50% de terres agricoles, 40% environ de surfaces naturelles ou forestières, moins de 10% d’espaces dits artificialisés (entre 5,5 % et 9 % selon les modes de mesure). Ces proportions se modifiaient fortement dans les décennies 1970–1980 et restaient préoccupantes au début des années 2000. Les évolutions sont aujourd’hui moins significatives. Le tout récent recensement agricole indique une stabilité, depuis dix ans, des surfaces consacrées à l’agriculture. Quant à l’artificialisation, l’assertion du « un département disparait tous les 7 ans » – psalmodiée sans précaution d’actualisation par ministres, journalistes et autres spécialistes – s’avère fausse. En attendant que des observations plus précises autorisent à qualifier de non artificialisées les pelouses des jardins des maisons individuelles, les organismes publics fournissent une évaluation de 20 à 30 000 ha par an, moins de 25 000 ha ces dernières années, soit moins d’un point de pourcentage de sols artificialisés supplémentaires en 20 ans. Soulignons à ce propos que le sol n’est pas « consommé », il ne disparaît pas après usage, il change d’affectation, une dramaturgie moins anxiogène.
Rappelons par ailleurs qu’un schéma de périurbanisation généralisée de la France ne bouleverserait pas les équilibres fonciers. Cette città diffusa à grande échelle n’occuperait que 6 des 54 millions d’hectares de l’Hexagone. Personne ne promeut cette mutation résidentielle mais intégrer les ordres de grandeur permet de ne pas se tromper de cible. Pas de « bétonnisation galopante » au niveau national, donc. Il y a quelques pour cent du sol qui changent, lentement, d’affectation. Le gaspillage foncier régresse, et c’est une bonne nouvelle. Globalement, l’espace ne manque pas en France, peu densément peuplée, même si de nouveaux besoins apparaissent (l’Allemagne est par exemple en train de réserver 2% de ses sols pour l’éolien terrestre). Et dès avant 2050, le pays perdra de la population, rejoignant dans la décroissance démographique la plupart de ses voisins européens.
En revanche, oui, la concentration de la population (régions urbaines, grandes agglomérations, littoral) et la diversification des usages (agroécologie, nature urbaine, énergies renouvelables, agrocarburants, logistique…) créent de réelles concurrences locales qui rebattent les cartes des arbitrages traditionnels entre urbain et rural.

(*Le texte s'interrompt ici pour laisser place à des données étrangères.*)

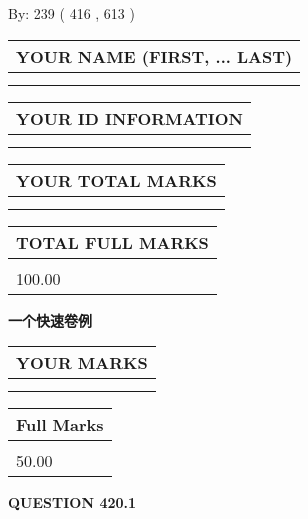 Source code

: \documentclass{ctexart}
\begin{document}
   
\hspace{1.0in} By: 
 239 ( 416 ,  613 )
   
   
   
   
\newpage 
\setcounter{page}{ 
   420001 } 
   
   
   
   
\noindent\begin{tabular}{|l|}
\hline
YOUR NAME (FIRST, ... LAST)  \\
\hline
 \\ 
 \\ 
\hline
\end{tabular}
\hspace{0.05in} \begin{tabular}{|l|}
\hline
 YOUR   ID   INFORMATION  \\
\hline
 \\ 
 \\ 
\hline
\end{tabular}
   
   
\vspace{0.2in}\noindent\begin{tabular}{|l|}
\hline
YOUR TOTAL MARKS  \\
\hline
 \\ 
 \\ 
\hline
\end{tabular}
\hspace{0.05in} \begin{tabular}{|l|}
\hline
TOTAL FULL MARKS  \\
\hline
 \\ 
100.00 \\
\hline
\end{tabular}
   
   
 \vspace{0.2in}
{\LARGE {\textbf{ 一个快速卷例}}}
   
   
  
\vspace{0.2in}
  
\noindent\begin{tabular}{|l|}
\hline
 YOUR MARKS  \\
\hline
 \\ 
 \\ 
\hline
\end{tabular}
\hspace{0.05in} \begin{tabular}{|l|}
\hline
 Full Marks  \\
\hline
 \\ 
50.00 \\
\hline
\end{tabular}
{\textbf{\Large{QUESTION
420.1 
}}}
  
\end{document}
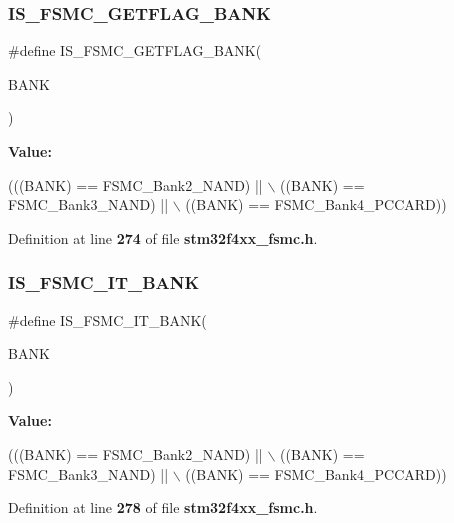 \subsubsection{I\+S\+\_\+\+F\+S\+M\+C\+\_\+\+G\+E\+T\+F\+L\+A\+G\+\_\+\+B\+A\+NK}
{\footnotesize\ttfamily \#define I\+S\+\_\+\+F\+S\+M\+C\+\_\+\+G\+E\+T\+F\+L\+A\+G\+\_\+\+B\+A\+NK(\begin{DoxyParamCaption}\item[{}]{B\+A\+NK }\end{DoxyParamCaption})}

{\bfseries Value\+:}
\begin{DoxyCode}
(((BANK) == FSMC_Bank2_NAND) || \(\backslash\)
                                    ((BANK) == FSMC_Bank3_NAND) || \(\backslash\)
                                    ((BANK) == FSMC_Bank4_PCCARD))
\end{DoxyCode}


Definition at line \textbf{ 274} of file \textbf{ stm32f4xx\+\_\+fsmc.\+h}.

\mbox{\label{group__FSMC__Exported__Constants_gaca216ea0c184b78f23df15296a10bac0}} 
\subsubsection{I\+S\+\_\+\+F\+S\+M\+C\+\_\+\+I\+T\+\_\+\+B\+A\+NK}
{\footnotesize\ttfamily \#define I\+S\+\_\+\+F\+S\+M\+C\+\_\+\+I\+T\+\_\+\+B\+A\+NK(\begin{DoxyParamCaption}\item[{}]{B\+A\+NK }\end{DoxyParamCaption})}

{\bfseries Value\+:}
\begin{DoxyCode}
(((BANK) == FSMC_Bank2_NAND) || \(\backslash\)
                               ((BANK) == FSMC_Bank3_NAND) || \(\backslash\)
                               ((BANK) == FSMC_Bank4_PCCARD))
\end{DoxyCode}


Definition at line \textbf{ 278} of file \textbf{ stm32f4xx\+\_\+fsmc.\+h}.

\mbox{\label{group__FSMC__Exported__Constants_ga725bada099197f15f49dc0c5be00e19b}}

Là où il n’y a pas concurrence entre occupations potentielles, pourquoi interdire un changement d’affectation au nom d’un indicateur quantitatif global ? On ne peut considérer équivalent un hectare dans un bourg charentais où l’on souhaite construire un équipement en limite d’urbanisation sur une friche agricole sans repreneur, un hectare de friche industrielle aux sols pollués bien placé dans la périphérie toulousaine pour une reconversion en plate-forme logistique, un hectare de terres riches dans l’ancienne ceinture maraîchère de Nantes, propice à l’agriculture urbaine, et un autre hectare encore, dans le Gard, de lotissement des années 1960 en zone inondable nécessitant une réduction de son niveau d’imperméabilisation.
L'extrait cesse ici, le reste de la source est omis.